• What the task asks:
Restate word for word the lines in the listing below, starting at the line containing "When you believe" and ending at the line containing "- **For a YIP", both included; leave out the rest.

• Records provided:
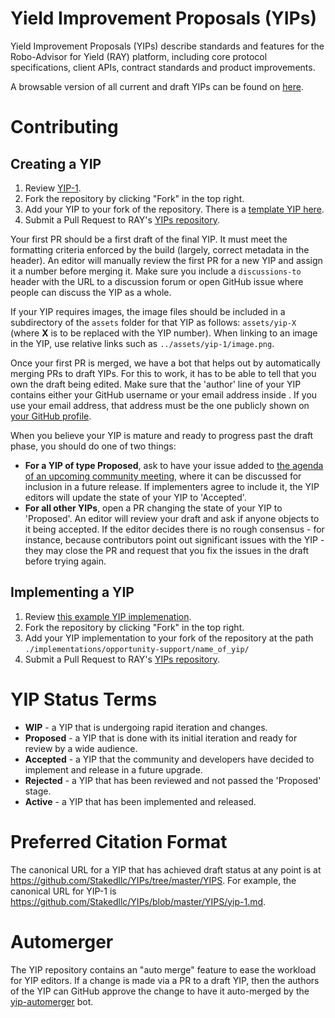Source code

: # Yield Improvement Proposals (YIPs)

Yield Improvement Proposals (YIPs) describe standards and features for the Robo-Advisor for Yield (RAY) platform, including core protocol specifications, client APIs, contract standards and product improvements.

A browsable version of all current and draft YIPs can be found on [here](https://github.com/Stakedllc/YIPs).

# Contributing

## Creating a YIP

 1. Review [YIP-1](YIPS/yip-1.md).
 2. Fork the repository by clicking "Fork" in the top right.
 3. Add your YIP to your fork of the repository. There is a [template YIP here](yip-template.md).
 4. Submit a Pull Request to RAY's [YIPs repository](https://github.com/Stakedllc/YIPs).

Your first PR should be a first draft of the final YIP. It must meet the formatting criteria enforced by the build (largely, correct metadata in the header). An editor will manually review the first PR for a new YIP and assign it a number before merging it. Make sure you include a `discussions-to` header with the URL to a discussion forum or open GitHub issue where people can discuss the YIP as a whole.

If your YIP requires images, the image files should be included in a subdirectory of the `assets` folder for that YIP as follows: `assets/yip-X` (where **X** is to be replaced with the YIP number). When linking to an image in the YIP, use relative links such as `../assets/yip-1/image.png`.

Once your first PR is merged, we have a bot that helps out by automatically merging PRs to draft YIPs. For this to work, it has to be able to tell that you own the draft being edited. Make sure that the 'author' line of your YIP contains either your GitHub username or your email address inside <triangular brackets>. If you use your email address, that address must be the one publicly shown on [your GitHub profile](https://github.com/settings/profile).

When you believe your YIP is mature and ready to progress past the draft phase, you should do one of two things:

 - **For a YIP of type Proposed**, ask to have your issue added to [the agenda of an upcoming community meeting](https://github.com/Stakedllc/YIPs/wiki/Community), where it can be discussed for inclusion in a future release. If implementers agree to include it, the YIP editors will update the state of your YIP to 'Accepted'.
 - **For all other YIPs**, open a PR changing the state of your YIP to 'Proposed'. An editor will review your draft and ask if anyone objects to it being accepted. If the editor decides there is no rough consensus - for instance, because contributors point out significant issues with the YIP - they may close the PR and request that you fix the issues in the draft before trying again.

## Implementing a YIP
1. Review [this example YIP implemenation](https://github.com/Stakedllc/YIPs/tree/master/implementations/examples/opportunity-support/compound).
2. Fork the repository by clicking "Fork" in the top right.
3. Add your YIP implementation to your fork of the repository at the path `./implementations/opportunity-support/name_of_yip/`
4. Submit a Pull Request to RAY's [YIPs repository](https://github.com/Stakedllc/YIPs).

# YIP Status Terms

* **WIP** - a YIP that is undergoing rapid iteration and changes.
* **Proposed** - a YIP that is done with its initial iteration and ready for review by a wide audience.
* **Accepted** - a YIP that the community and developers have decided to implement and release in a future upgrade.
* **Rejected** - a YIP that has been reviewed and not passed the 'Proposed' stage.
* **Active** - a YIP that has been implemented and released.

# Preferred Citation Format

The canonical URL for a YIP that has achieved draft status at any point is at https://github.com/Stakedllc/YIPs/tree/master/YIPS. For example, the canonical URL for YIP-1 is https://github.com/Stakedllc/YIPs/blob/master/YIPS/yip-1.md.

# Automerger

The YIP repository contains an "auto merge" feature to ease the workload for YIP editors.  If a change is made via a PR to a draft YIP, then the authors of the YIP can GitHub approve the change to have it auto-merged by the [yip-automerger](https://github.com/yip-automerger/automerger) bot.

• Solution for this problem:
When you believe your YIP is mature and ready to progress past the draft phase, you should do one of two things:

 - **For a YIP of type Proposed**, ask to have your issue added to [the agenda of an upcoming community meeting](https://github.com/Stakedllc/YIPs/wiki/Community), where it can be discussed for inclusion in a future release. If implementers agree to include it, the YIP editors will update the state of your YIP to 'Accepted'.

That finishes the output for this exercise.